I'm going to open with a statement, just to get it out of the way, since what follows might sound like I'm signing off on Chicago Ex-Patriate: I'm not at all giving up on this blog. To be very honest, the thought of stopping my postings makes me emotional. As I've mentioned a handful of times, this site had very hazy, different origins. I had just moved to Washington state after a much too dragged out breakup, with no real prospects or knowledge of what I wanted to do with my life. My first instinct was to write a cute travelogue of sorts--documenting Seattle and its suburbs as I discovered what it had to offer. I was unemployed, living off the charity of my older brother, and living in a place I had never even visited before moving. If you'll glance to your right, I've already explained the (now embarrassing) origins of the blog's name, and the subsequent handle I adopted. Before writing any thoughts on the West Coast, I ended up reading a bunch of Italo Calvino works and thought it would be cool to do some literary criticism. After that, the book essays started flowing. I was slowly reading in a much more intelligent way than I used to; for an undergrad English major, I spent the majority of my twenties bar hopping and reading and writing very sporadically. The last five years' worth of essays and reviews are a noticeable culmination in my maturity and dedication to literature, literary studies, and my own fiction writing.
Because of this blog, my first college English teacher (Jeremy Bushnell) reached out to me to contribute to a music collective, and that led to joining him as he founded Instafiction. Through Instafiction, I had a very short piece published in The Chicago Reader. I've always looked up to Jeremy over the years, and we grew from old acquaintances into close friends. And not long after, he shared some great news: we were offered positions as the Fiction Editors of Longform. Around this time, after reading hundreds of short stories, I rekindled my early desire to write fiction. Taking cues from some masters both old and new, I started churning out new material. Most of it was shaky, a lot of it has been rejected, but I did have my first piece published in April, in, of all places, Hobart, one of my absolute favorite literary magazines. Where am I going with these haphazard reflections? None of it would have been possible had I not started writing my book reviews here, doing a lot of reading and dusting off the skills I had let slide after graduating from the University of Illinois at Chicago.
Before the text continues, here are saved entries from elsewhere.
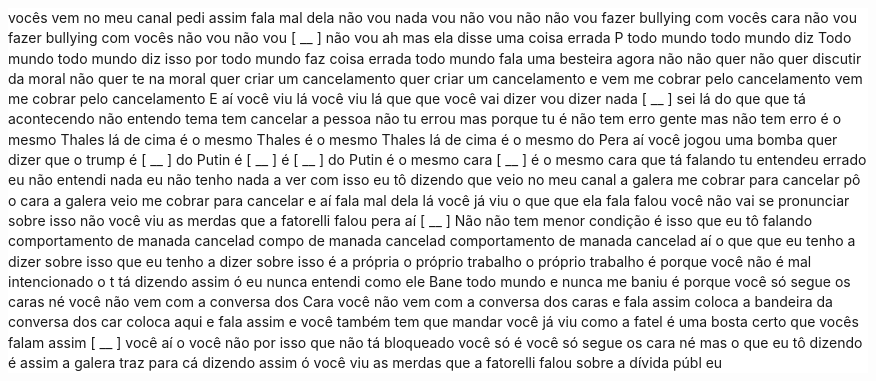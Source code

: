 vocês vem no meu canal pedi assim fala
mal dela não vou nada vou não vou não
não vou fazer bullying com vocês cara
não vou fazer bullying com vocês não
vou não vou [ __ ] não vou ah mas ela
disse uma coisa errada P todo mundo todo
mundo
diz Todo mundo todo mundo diz isso
por todo mundo faz coisa errada todo
mundo fala uma besteira agora não não
quer não quer discutir da moral não quer
te na moral quer criar um
cancelamento quer criar um cancelamento
e vem me cobrar pelo cancelamento vem me
cobrar pelo cancelamento E aí você viu
lá você viu lá que que você vai dizer
vou dizer nada [ __ ] sei lá do que que
tá acontecendo não entendo tema tem
cancelar a
pessoa não tu errou mas porque tu é não
tem erro gente mas não tem erro é o
mesmo Thales lá de cima é o mesmo Thales
é o mesmo Thales lá de cima é o mesmo do
Pera aí você jogou uma
bomba quer dizer que o trump é [ __ ]
do Putin é [ __ ] é [ __ ] do Putin é o
mesmo cara [ __ ] é o mesmo cara que tá
falando tu entendeu errado eu não
entendi nada eu não tenho nada a ver com
isso eu tô dizendo que veio no meu canal
a galera me cobrar para cancelar
pô o cara a galera veio me cobrar para
cancelar e aí fala mal dela lá você já
viu o que que ela fala falou você não
vai se pronunciar sobre isso não você
viu as merdas que a fatorelli falou pera
aí
[ __ ] Não não tem menor condição é isso
que eu tô falando comportamento de
manada
cancelad compo de manada
cancelad comportamento de manada
cancelad aí o que que eu tenho a dizer
sobre isso que eu tenho a dizer sobre
isso é
a própria o próprio
trabalho o próprio trabalho é porque
você não é mal intencionado o t tá
dizendo assim ó eu nunca entendi como
ele Bane todo mundo e nunca me baniu é
porque você só segue os caras né você
não vem com a conversa dos Cara você não
vem com a conversa dos caras e fala
assim coloca a bandeira da conversa dos
car coloca aqui e fala assim e você
também tem que mandar você já viu como a
fatel é uma bosta certo que vocês falam
assim [ __ ] você aí o
você não por isso que não tá bloqueado
você só
é você só segue os cara né mas o que eu
tô dizendo é assim a galera traz para cá
dizendo assim ó você viu as merdas que a
fatorelli falou sobre a dívida públ eu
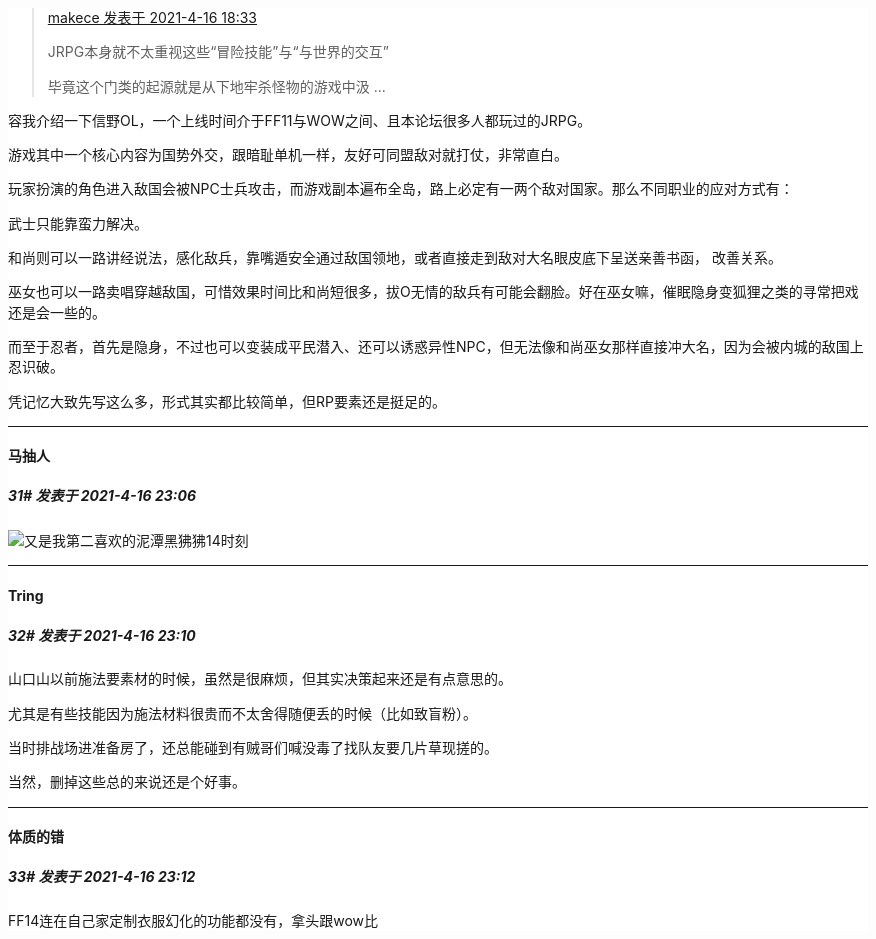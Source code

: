 
<blockquote><a href="httphttps://bbs.saraba1st.com/2b/forum.php?mod=redirect&amp;goto=findpost&amp;pid=50959953&amp;ptid=1999373" target="_blank">makece 发表于 2021-4-16 18:33</a>

JRPG本身就不太重视这些“冒险技能”与“与世界的交互”

毕竟这个门类的起源就是从下地牢杀怪物的游戏中汲 ...</blockquote>
容我介绍一下信野OL，一个上线时间介于FF11与WOW之间、且本论坛很多人都玩过的JRPG。


游戏其中一个核心内容为国势外交，跟暗耻单机一样，友好可同盟敌对就打仗，非常直白。

玩家扮演的角色进入敌国会被NPC士兵攻击，而游戏副本遍布全岛，路上必定有一两个敌对国家。那么不同职业的应对方式有：


武士只能靠蛮力解决。


和尚则可以一路讲经说法，感化敌兵，靠嘴遁安全通过敌国领地，或者直接走到敌对大名眼皮底下呈送亲善书函， 改善关系。


巫女也可以一路卖唱穿越敌国，可惜效果时间比和尚短很多，拔O无情的敌兵有可能会翻脸。好在巫女嘛，催眠隐身变狐狸之类的寻常把戏还是会一些的。


而至于忍者，首先是隐身，不过也可以变装成平民潜入、还可以诱惑异性NPC，但无法像和尚巫女那样直接冲大名，因为会被内城的敌国上忍识破。


凭记忆大致先写这么多，形式其实都比较简单，但RP要素还是挺足的。




*****

####  马抽人  
##### 31#       发表于 2021-4-16 23:06


<img src="https://static.saraba1st.com/image/smiley/face2017/067.png" referrerpolicy="no-referrer">又是我第二喜欢的泥潭黑狒狒14时刻


*****

####  Tring  
##### 32#       发表于 2021-4-16 23:10


山口山以前施法要素材的时候，虽然是很麻烦，但其实决策起来还是有点意思的。

尤其是有些技能因为施法材料很贵而不太舍得随便丢的时候（比如致盲粉）。

当时排战场进准备房了，还总能碰到有贼哥们喊没毒了找队友要几片草现搓的。


当然，删掉这些总的来说还是个好事。


*****

####  体质的错  
##### 33#       发表于 2021-4-16 23:12


FF14连在自己家定制衣服幻化的功能都没有，拿头跟wow比
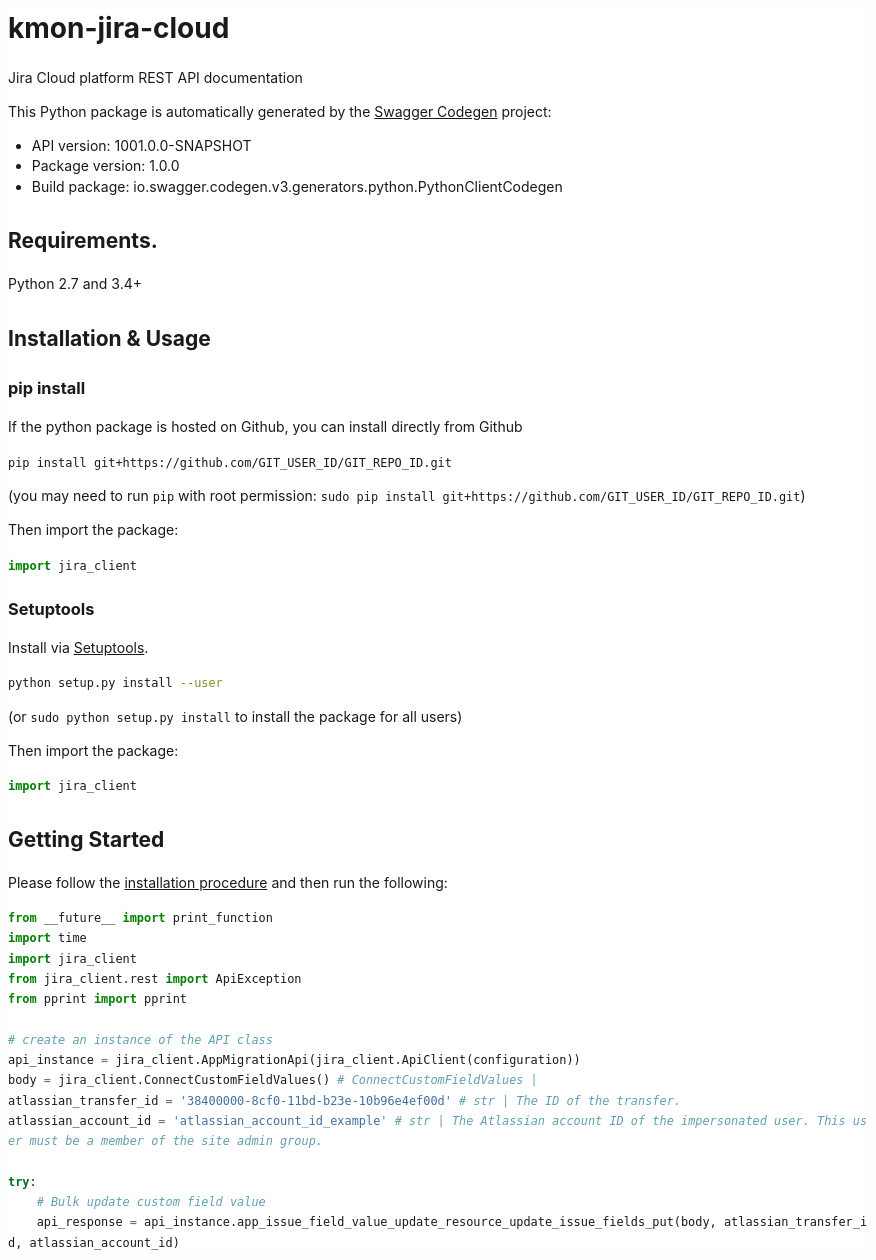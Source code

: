 # kmon-jira-cloud
Jira Cloud platform REST API documentation

This Python package is automatically generated by the [Swagger Codegen](https://github.com/swagger-api/swagger-codegen) project:

- API version: 1001.0.0-SNAPSHOT
- Package version: 1.0.0
- Build package: io.swagger.codegen.v3.generators.python.PythonClientCodegen

## Requirements.

Python 2.7 and 3.4+

## Installation & Usage
### pip install

If the python package is hosted on Github, you can install directly from Github

```sh
pip install git+https://github.com/GIT_USER_ID/GIT_REPO_ID.git
```
(you may need to run `pip` with root permission: `sudo pip install git+https://github.com/GIT_USER_ID/GIT_REPO_ID.git`)

Then import the package:
```python
import jira_client 
```

### Setuptools

Install via [Setuptools](http://pypi.python.org/pypi/setuptools).

```sh
python setup.py install --user
```
(or `sudo python setup.py install` to install the package for all users)

Then import the package:
```python
import jira_client
```

## Getting Started

Please follow the [installation procedure](#installation--usage) and then run the following:

```python
from __future__ import print_function
import time
import jira_client
from jira_client.rest import ApiException
from pprint import pprint

# create an instance of the API class
api_instance = jira_client.AppMigrationApi(jira_client.ApiClient(configuration))
body = jira_client.ConnectCustomFieldValues() # ConnectCustomFieldValues | 
atlassian_transfer_id = '38400000-8cf0-11bd-b23e-10b96e4ef00d' # str | The ID of the transfer.
atlassian_account_id = 'atlassian_account_id_example' # str | The Atlassian account ID of the impersonated user. This user must be a member of the site admin group.

try:
    # Bulk update custom field value
    api_response = api_instance.app_issue_field_value_update_resource_update_issue_fields_put(body, atlassian_transfer_id, atlassian_account_id)
```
Also, my writing has improved to the point that I'm weeks away from beginning my MFA candidacy in Creative Writing at Roosevelt University. Therefore, much of my time will be devoted to classwork, and while I plan to keep up on outside readings and Longform work, I won't be able to consistently churn out five or six full length book reviews every month. I also need to start submitting my reviews elsewhere. As much as I love having this site as my home, where I'm free to post and muse on whatever I'd like, I want to start putting my reviews in different journals. You might find that most of the upcoming book reviews might be for older backlist titles; the new books that I read will be written about and sent elsewhere, hopefully increasing my number of publications.
I may post book and writing news, but I haven't decided--most of what I discover and learn comes from writers, bloggers, and literary journals with great reputations, so it's not like I have an inside scoop. Any news I post will probably have been documented far and wide by the time I get to it.
I do have some essays in the works before I begin my first semester, but I wanted to take a moment to explain all of this, in case anyone checks this out even semi-consistently and doesn't see as much updating. I'm never getting rid of Chicago Ex-Patriate; it'll just be taking a different form while I work for my Master's Degree. And I'm hopeful that I'll have many publication updates in due time, as well as notes about my time at Roosevelt. I'm often staggered by how much I've grown since starting this space back in 2008. I never thought I'd be at this point, with the maturity I have now, and the dedication to make myself a serious fiction writer. I'm a drastically different person now, and the ups and downs of my writings here show that. And I can't wait to begin even more discoveries and growth as I have my writing praised, derided, ripped apart, and analyzed within a graduate setting. I know I'll be learning and growing so much over the next two years.
Thanks for reading. Much love and respect to everyone who has helped me grow.